Task to complete | Lines of the listing below that contain the string "which" are to be returned.
------ Records shown
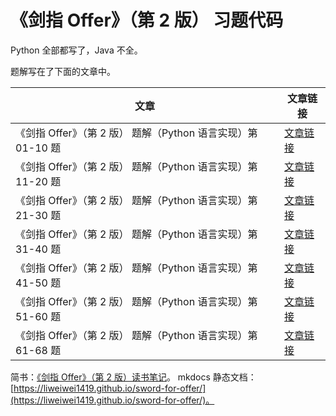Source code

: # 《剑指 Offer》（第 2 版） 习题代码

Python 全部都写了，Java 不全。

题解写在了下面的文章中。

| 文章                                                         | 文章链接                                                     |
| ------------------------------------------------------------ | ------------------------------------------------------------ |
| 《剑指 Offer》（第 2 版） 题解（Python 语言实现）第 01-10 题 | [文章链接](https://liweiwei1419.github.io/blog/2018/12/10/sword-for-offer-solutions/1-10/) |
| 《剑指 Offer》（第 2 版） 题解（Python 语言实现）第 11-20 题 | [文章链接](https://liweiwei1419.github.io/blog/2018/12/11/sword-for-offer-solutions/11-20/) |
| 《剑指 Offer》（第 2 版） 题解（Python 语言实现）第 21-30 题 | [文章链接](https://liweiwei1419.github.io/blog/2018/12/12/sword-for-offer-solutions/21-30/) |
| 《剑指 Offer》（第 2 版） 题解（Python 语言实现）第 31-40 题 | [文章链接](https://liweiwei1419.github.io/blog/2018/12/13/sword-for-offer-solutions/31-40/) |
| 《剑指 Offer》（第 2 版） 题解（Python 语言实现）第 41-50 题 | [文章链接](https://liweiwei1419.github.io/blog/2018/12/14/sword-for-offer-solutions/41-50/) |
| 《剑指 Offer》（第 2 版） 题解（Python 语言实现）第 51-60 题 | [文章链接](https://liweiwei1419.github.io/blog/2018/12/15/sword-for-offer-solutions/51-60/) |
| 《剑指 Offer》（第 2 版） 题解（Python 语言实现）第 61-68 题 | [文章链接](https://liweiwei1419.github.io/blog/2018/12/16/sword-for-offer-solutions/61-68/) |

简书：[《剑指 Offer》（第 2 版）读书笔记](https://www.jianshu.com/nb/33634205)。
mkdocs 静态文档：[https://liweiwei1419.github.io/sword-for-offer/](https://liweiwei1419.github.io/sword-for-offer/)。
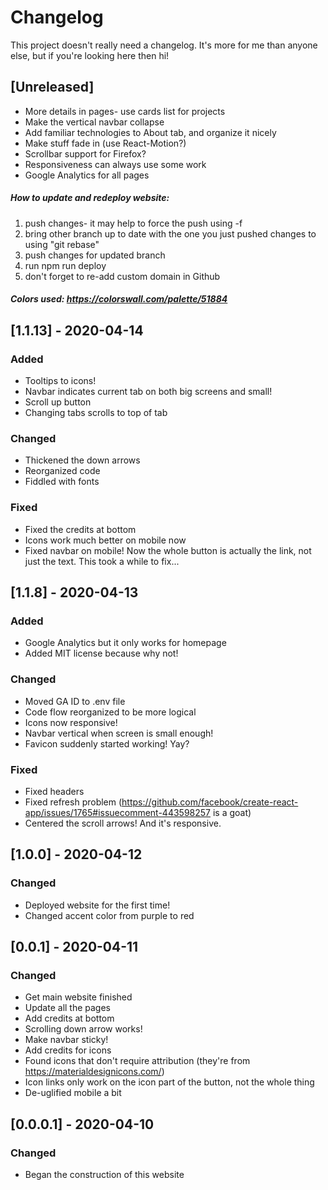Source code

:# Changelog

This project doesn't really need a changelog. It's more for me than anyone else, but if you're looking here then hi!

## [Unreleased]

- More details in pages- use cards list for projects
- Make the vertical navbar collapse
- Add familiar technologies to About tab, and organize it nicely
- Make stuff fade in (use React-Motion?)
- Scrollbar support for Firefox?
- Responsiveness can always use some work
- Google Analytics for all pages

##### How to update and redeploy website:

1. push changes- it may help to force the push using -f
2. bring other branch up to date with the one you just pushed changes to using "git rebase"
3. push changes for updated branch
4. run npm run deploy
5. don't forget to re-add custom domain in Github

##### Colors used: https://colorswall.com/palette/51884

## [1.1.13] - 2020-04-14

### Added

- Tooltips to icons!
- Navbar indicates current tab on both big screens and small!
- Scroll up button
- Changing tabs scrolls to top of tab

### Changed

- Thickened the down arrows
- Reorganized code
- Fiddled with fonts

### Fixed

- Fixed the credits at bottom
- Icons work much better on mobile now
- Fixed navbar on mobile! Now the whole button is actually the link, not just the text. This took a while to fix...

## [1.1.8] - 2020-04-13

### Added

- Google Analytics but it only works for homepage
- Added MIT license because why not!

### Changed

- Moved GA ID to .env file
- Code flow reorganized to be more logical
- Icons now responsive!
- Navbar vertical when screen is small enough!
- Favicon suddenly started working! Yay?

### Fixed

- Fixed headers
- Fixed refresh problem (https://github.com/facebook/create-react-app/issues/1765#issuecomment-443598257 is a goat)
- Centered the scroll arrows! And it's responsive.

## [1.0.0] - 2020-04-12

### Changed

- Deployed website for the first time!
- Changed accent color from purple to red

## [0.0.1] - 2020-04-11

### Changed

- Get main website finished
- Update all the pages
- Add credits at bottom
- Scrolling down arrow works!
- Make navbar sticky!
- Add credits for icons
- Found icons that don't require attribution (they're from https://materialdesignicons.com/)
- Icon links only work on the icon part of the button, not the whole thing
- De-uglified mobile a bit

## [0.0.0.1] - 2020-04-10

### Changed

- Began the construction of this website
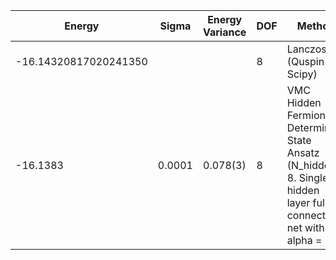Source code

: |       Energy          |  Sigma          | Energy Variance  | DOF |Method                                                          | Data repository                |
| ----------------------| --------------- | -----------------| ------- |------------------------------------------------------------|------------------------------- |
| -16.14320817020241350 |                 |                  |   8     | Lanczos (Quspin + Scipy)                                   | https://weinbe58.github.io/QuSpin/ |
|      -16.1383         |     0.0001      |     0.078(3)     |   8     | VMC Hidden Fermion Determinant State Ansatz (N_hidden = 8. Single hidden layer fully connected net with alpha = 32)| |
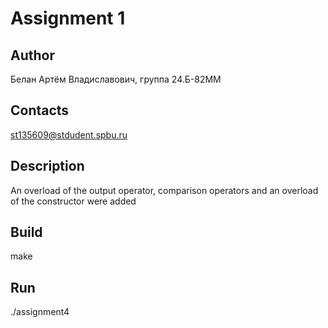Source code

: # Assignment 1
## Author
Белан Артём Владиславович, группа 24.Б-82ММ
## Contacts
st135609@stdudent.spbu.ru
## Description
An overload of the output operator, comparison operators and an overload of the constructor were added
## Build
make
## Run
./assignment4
------------
------ Records shown
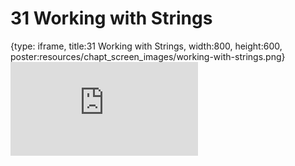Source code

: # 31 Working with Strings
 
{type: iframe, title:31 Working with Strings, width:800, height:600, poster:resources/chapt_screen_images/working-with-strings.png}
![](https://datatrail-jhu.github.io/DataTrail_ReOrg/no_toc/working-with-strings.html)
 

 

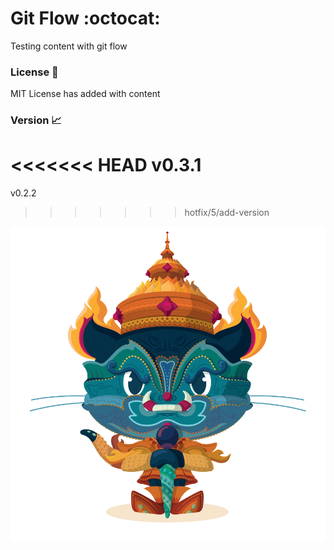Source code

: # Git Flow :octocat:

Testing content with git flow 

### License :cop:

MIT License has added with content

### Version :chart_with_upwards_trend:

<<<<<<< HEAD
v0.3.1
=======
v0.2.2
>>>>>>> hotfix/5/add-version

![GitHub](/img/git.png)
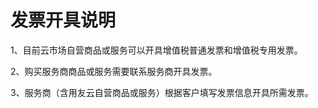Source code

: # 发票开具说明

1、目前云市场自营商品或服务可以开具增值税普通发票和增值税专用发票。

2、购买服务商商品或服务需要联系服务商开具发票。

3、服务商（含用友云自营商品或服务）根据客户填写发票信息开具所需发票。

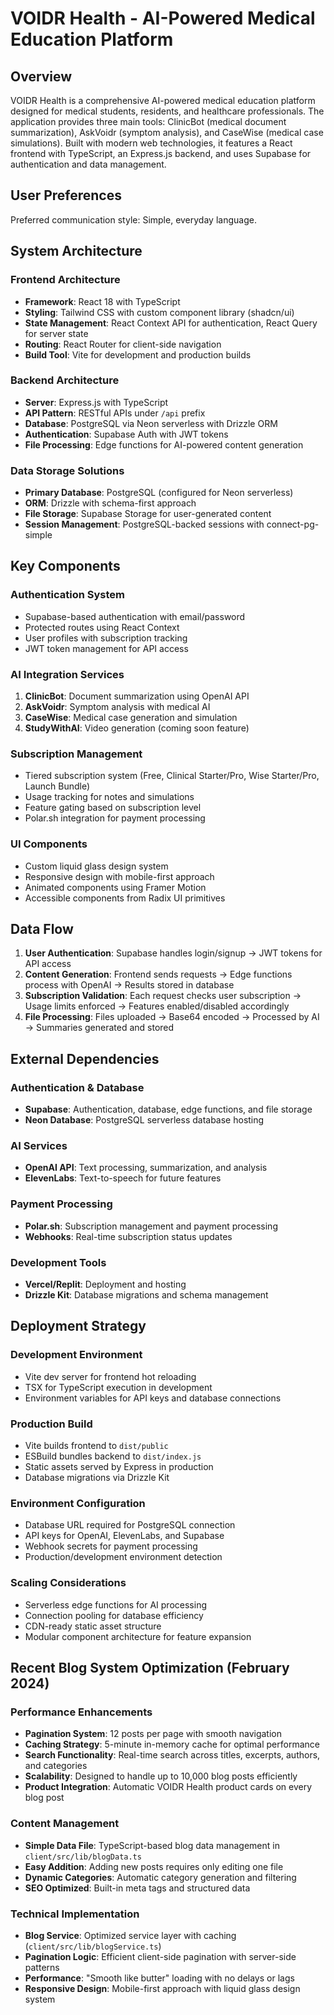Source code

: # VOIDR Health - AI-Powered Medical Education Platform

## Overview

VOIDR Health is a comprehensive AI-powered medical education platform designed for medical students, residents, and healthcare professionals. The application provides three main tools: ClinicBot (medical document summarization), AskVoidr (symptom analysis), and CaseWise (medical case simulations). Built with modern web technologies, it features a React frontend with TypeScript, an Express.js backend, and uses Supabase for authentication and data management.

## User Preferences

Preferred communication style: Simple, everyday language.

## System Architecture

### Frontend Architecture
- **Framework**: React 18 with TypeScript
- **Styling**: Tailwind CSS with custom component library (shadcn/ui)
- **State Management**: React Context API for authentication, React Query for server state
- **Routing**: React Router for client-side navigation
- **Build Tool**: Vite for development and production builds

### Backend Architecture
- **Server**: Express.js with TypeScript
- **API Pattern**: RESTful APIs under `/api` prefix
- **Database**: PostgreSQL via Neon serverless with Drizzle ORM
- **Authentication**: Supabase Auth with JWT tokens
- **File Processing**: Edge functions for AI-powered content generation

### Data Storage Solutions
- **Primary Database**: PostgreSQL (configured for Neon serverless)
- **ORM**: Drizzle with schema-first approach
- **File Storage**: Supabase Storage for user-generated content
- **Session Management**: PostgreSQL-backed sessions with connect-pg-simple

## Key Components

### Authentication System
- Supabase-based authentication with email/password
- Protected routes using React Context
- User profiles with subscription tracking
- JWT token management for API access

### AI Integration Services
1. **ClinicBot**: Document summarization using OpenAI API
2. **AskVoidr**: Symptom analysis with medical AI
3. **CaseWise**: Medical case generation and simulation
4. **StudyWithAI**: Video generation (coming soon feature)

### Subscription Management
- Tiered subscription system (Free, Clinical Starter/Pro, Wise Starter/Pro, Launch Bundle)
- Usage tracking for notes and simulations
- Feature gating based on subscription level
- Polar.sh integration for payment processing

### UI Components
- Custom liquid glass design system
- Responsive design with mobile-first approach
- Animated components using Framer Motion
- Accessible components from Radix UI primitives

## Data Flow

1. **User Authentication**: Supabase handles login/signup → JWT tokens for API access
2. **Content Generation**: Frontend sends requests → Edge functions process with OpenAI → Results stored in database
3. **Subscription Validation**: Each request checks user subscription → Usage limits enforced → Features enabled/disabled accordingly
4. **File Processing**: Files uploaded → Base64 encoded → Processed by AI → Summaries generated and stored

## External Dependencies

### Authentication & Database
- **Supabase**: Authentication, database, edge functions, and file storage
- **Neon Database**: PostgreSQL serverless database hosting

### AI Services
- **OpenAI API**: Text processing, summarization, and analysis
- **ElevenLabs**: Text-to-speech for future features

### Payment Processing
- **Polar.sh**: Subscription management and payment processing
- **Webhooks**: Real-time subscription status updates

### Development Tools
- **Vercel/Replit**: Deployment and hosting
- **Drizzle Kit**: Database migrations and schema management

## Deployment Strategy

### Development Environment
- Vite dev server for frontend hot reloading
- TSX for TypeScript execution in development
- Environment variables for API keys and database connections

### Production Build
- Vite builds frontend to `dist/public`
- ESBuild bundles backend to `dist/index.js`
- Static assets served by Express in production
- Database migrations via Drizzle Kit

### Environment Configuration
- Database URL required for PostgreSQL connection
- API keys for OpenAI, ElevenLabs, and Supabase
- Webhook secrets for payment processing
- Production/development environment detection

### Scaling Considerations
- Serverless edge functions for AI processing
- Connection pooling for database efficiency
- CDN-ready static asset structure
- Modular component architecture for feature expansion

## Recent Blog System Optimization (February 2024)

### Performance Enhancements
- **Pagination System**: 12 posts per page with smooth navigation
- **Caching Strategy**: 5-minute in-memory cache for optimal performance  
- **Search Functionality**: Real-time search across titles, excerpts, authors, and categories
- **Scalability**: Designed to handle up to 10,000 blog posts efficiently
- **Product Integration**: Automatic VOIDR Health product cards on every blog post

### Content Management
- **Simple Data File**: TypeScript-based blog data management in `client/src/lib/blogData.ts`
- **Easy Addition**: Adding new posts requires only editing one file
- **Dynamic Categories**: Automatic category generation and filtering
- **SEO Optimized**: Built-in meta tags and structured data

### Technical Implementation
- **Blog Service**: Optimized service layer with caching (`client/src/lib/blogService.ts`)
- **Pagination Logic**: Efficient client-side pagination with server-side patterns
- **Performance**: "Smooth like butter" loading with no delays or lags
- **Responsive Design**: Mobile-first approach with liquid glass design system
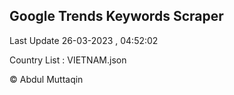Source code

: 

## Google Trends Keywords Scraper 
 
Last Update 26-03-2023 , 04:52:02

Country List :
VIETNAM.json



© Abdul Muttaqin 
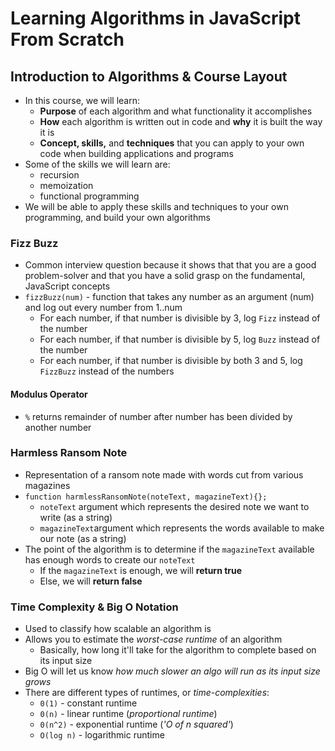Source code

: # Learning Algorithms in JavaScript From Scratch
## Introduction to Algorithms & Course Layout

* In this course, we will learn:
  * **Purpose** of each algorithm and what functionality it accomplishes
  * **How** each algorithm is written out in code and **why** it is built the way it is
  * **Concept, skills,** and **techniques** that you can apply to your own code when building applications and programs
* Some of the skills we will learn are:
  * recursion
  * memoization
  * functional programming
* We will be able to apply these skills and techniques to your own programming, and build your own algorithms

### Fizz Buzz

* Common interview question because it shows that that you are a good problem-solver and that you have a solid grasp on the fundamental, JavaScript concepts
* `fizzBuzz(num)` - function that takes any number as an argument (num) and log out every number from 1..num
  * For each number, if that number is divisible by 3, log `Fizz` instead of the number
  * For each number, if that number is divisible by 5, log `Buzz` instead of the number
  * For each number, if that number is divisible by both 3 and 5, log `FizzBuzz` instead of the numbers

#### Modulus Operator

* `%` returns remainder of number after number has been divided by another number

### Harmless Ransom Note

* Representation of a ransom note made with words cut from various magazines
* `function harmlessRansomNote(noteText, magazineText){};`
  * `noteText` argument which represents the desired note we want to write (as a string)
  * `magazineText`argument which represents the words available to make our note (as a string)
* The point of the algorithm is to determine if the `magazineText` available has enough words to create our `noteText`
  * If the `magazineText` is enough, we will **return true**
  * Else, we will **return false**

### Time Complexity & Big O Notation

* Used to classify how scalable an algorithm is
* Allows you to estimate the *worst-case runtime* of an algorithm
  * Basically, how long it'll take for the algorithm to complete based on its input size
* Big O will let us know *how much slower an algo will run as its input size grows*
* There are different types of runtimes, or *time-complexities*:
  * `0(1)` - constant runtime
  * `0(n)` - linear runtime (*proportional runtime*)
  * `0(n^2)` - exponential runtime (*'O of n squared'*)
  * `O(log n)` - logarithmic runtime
------------
------ Records shown
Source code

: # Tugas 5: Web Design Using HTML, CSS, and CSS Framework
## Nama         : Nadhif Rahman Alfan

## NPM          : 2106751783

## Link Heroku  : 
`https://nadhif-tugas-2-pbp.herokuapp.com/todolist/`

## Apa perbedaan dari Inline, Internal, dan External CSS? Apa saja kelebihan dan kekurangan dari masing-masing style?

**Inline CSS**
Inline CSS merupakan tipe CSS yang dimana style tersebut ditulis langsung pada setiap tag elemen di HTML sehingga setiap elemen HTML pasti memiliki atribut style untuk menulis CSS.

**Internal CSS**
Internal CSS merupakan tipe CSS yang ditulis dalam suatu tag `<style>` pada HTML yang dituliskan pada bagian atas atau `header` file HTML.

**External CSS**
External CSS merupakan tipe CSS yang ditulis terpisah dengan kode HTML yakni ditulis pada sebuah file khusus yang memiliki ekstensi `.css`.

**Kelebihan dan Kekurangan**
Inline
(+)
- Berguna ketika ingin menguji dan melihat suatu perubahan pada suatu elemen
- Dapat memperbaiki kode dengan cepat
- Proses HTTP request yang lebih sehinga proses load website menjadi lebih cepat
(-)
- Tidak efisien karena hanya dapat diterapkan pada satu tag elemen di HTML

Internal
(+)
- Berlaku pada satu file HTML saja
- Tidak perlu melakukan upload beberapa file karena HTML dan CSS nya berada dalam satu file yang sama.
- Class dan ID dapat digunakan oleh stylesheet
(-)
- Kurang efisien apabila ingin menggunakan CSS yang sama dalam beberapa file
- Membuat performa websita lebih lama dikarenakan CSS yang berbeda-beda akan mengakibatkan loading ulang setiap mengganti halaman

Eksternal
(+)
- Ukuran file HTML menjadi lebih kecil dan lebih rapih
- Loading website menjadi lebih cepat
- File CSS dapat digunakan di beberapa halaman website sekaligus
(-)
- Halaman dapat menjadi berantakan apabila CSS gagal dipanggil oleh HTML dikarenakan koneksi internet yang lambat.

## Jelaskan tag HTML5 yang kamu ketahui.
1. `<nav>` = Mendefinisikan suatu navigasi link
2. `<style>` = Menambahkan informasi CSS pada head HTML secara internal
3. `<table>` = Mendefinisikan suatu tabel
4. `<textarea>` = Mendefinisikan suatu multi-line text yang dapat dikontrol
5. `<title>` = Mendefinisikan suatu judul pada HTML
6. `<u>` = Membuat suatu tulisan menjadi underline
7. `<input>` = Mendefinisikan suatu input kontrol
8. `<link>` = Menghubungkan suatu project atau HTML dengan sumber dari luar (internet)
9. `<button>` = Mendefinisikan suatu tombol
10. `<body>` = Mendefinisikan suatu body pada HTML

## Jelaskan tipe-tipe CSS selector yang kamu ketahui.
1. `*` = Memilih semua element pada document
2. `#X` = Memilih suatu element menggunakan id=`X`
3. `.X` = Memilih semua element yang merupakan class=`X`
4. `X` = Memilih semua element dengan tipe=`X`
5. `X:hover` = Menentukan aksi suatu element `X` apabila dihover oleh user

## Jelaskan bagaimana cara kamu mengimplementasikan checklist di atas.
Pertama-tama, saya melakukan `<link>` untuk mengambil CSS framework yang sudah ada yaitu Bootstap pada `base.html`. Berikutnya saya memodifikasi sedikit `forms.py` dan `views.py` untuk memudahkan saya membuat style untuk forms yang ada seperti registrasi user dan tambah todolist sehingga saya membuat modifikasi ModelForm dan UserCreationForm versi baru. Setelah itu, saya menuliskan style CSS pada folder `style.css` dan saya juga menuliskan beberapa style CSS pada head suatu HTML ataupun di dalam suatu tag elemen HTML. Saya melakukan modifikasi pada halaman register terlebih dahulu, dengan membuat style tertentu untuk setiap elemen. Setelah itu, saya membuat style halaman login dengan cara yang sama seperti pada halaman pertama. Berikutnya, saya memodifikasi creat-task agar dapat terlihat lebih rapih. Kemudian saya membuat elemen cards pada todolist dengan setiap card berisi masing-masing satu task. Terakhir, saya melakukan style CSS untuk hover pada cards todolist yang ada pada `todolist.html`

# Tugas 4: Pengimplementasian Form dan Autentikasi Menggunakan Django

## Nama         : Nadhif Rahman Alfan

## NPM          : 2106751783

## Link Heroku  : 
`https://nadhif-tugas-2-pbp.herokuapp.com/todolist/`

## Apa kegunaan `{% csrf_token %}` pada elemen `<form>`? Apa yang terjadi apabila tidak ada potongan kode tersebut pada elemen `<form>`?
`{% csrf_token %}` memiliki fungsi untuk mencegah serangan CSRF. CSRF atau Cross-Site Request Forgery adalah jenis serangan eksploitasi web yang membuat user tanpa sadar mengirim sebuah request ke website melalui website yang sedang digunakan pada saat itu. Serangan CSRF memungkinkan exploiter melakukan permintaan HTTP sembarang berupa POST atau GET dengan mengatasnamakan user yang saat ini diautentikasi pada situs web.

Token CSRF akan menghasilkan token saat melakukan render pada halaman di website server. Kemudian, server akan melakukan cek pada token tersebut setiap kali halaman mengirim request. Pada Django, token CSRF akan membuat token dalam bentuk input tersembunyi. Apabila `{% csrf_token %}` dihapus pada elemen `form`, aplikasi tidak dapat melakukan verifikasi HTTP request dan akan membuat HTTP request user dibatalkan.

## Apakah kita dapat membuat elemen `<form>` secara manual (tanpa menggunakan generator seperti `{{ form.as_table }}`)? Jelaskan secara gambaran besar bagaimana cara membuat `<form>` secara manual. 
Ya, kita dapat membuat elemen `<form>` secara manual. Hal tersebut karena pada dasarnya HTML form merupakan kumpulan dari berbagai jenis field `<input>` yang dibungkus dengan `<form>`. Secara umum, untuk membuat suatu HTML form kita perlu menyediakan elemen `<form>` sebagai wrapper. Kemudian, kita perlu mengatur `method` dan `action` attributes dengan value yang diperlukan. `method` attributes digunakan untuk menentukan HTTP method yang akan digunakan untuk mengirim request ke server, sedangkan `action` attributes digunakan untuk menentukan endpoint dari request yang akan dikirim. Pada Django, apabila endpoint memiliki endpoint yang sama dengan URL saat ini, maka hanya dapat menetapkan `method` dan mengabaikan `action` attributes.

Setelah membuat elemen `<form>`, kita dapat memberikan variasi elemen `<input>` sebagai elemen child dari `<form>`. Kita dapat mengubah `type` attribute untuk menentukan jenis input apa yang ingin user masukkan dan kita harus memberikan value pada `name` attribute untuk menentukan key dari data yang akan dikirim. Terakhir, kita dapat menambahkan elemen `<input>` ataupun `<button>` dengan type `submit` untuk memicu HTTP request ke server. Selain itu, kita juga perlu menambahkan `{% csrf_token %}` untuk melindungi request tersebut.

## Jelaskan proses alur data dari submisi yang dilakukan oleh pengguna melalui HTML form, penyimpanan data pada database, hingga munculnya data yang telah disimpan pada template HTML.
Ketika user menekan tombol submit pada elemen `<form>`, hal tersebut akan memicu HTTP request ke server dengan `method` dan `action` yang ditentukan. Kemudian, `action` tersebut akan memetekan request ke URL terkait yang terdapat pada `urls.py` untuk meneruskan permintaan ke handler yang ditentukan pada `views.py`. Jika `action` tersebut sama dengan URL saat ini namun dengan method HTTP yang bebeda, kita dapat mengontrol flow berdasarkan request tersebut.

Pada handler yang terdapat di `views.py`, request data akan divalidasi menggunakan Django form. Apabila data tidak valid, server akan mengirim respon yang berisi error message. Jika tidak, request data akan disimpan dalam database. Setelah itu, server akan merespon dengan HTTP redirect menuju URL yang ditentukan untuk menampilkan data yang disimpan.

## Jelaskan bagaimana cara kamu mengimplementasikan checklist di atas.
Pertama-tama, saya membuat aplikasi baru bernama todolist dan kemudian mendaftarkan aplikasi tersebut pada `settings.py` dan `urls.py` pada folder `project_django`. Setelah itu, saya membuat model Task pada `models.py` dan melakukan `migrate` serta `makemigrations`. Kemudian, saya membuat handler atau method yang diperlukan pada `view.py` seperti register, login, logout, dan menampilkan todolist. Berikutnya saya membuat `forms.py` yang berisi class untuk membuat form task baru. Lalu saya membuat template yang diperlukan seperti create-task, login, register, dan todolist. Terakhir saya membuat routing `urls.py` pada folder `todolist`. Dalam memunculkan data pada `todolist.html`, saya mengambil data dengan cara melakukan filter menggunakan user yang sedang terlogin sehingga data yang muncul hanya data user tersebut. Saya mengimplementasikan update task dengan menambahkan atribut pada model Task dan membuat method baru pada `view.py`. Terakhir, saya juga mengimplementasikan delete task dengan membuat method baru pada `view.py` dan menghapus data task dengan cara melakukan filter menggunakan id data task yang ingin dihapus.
------------
Solution |
  * `noteText` argument which represents the desired note we want to write (as a string)
  * `magazineText`argument which represents the words available to make our note (as a string)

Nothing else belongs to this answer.